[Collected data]
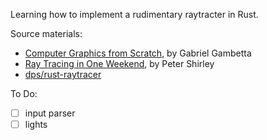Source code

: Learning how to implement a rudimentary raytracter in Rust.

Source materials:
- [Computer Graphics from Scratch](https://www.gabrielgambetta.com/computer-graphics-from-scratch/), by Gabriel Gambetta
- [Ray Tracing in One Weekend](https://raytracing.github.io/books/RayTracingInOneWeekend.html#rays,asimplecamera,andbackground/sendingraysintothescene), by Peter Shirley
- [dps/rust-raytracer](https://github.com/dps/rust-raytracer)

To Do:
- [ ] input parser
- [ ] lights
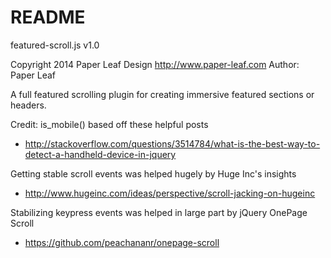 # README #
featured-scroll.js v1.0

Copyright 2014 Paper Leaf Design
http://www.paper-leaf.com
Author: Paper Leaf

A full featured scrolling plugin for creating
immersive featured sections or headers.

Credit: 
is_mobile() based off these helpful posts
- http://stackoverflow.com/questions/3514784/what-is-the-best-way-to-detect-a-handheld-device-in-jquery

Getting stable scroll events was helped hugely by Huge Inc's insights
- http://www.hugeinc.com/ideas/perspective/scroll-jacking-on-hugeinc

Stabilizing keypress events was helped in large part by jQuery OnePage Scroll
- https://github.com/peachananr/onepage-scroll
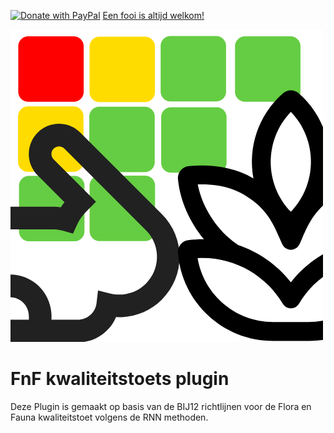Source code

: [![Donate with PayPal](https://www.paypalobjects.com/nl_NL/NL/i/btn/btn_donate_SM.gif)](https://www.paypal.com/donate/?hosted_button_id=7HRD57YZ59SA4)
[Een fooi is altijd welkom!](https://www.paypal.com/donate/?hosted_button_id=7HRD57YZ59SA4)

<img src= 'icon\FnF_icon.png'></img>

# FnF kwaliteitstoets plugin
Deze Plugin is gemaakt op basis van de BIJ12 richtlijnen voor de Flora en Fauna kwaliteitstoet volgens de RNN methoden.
* * *
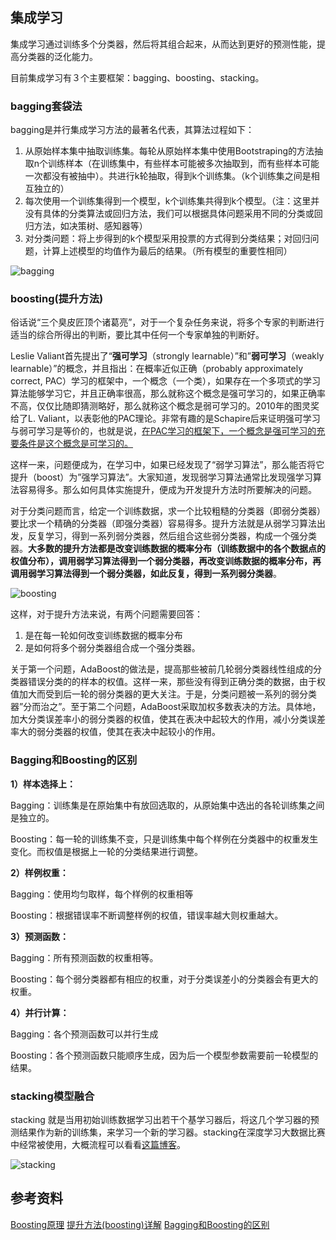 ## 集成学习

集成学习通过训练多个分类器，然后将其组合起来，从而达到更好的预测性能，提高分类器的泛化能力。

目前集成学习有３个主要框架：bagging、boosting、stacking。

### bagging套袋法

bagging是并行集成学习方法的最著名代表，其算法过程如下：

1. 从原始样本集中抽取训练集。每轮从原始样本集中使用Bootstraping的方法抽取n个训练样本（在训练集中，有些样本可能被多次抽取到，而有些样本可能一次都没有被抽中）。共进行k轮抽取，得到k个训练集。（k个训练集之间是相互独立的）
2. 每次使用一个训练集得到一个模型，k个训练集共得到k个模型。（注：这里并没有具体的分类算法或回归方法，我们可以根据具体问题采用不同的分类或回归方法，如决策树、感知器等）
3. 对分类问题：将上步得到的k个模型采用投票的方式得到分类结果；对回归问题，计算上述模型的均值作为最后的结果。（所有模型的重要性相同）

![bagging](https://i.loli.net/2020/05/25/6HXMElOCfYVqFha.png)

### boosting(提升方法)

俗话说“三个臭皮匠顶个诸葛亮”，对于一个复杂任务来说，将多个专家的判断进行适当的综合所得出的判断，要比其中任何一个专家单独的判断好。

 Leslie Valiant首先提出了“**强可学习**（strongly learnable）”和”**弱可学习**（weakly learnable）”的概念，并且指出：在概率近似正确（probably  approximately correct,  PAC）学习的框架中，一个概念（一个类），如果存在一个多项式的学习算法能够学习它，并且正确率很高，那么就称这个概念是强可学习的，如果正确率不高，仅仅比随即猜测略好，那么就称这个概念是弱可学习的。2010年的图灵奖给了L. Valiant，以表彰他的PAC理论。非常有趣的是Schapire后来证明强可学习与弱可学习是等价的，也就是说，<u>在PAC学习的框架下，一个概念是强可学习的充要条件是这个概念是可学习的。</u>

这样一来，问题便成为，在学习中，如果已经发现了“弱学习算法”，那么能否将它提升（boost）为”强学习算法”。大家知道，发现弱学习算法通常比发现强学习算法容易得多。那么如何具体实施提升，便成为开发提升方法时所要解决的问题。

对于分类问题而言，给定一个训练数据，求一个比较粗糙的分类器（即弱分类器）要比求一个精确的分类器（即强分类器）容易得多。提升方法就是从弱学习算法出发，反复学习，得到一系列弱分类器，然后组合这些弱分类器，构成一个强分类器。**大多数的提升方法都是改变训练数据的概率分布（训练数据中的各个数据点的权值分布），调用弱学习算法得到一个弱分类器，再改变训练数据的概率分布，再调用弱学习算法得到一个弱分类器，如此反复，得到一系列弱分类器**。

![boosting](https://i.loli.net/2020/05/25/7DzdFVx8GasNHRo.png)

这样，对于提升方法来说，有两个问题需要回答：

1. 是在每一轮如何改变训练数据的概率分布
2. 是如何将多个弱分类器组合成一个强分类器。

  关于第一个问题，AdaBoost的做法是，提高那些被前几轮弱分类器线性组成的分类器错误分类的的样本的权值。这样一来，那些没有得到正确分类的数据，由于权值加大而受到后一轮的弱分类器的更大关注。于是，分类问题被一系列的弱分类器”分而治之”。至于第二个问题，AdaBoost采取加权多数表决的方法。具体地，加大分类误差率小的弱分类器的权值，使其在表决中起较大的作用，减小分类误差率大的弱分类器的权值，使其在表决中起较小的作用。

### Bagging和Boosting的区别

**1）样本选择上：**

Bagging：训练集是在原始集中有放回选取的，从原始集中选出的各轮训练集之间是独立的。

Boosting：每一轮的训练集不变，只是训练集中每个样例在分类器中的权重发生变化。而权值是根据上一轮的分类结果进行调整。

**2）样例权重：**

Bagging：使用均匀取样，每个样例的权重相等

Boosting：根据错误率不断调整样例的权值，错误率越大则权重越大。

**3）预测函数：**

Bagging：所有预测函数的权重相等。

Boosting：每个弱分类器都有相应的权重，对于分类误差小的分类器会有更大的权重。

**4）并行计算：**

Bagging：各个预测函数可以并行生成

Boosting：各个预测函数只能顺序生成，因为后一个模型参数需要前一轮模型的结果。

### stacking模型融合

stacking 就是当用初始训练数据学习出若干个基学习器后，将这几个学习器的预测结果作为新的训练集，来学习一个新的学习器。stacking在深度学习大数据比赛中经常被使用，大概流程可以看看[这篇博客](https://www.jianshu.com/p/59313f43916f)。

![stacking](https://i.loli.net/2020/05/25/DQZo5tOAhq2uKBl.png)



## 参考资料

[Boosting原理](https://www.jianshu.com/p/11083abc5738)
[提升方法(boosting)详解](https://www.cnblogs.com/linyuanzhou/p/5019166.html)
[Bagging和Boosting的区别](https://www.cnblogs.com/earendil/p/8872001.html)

Exercise details:
Could you transcribe the entries above word for word, from the line with "### stacking模型融合" down to the line with "[Bagging和Boost", keeping both?

Exercise output:
### stacking模型融合

stacking 就是当用初始训练数据学习出若干个基学习器后，将这几个学习器的预测结果作为新的训练集，来学习一个新的学习器。stacking在深度学习大数据比赛中经常被使用，大概流程可以看看[这篇博客](https://www.jianshu.com/p/59313f43916f)。

![stacking](https://i.loli.net/2020/05/25/DQZo5tOAhq2uKBl.png)



## 参考资料

[Boosting原理](https://www.jianshu.com/p/11083abc5738)
[提升方法(boosting)详解](https://www.cnblogs.com/linyuanzhou/p/5019166.html)
[Bagging和Boosting的区别](https://www.cnblogs.com/earendil/p/8872001.html)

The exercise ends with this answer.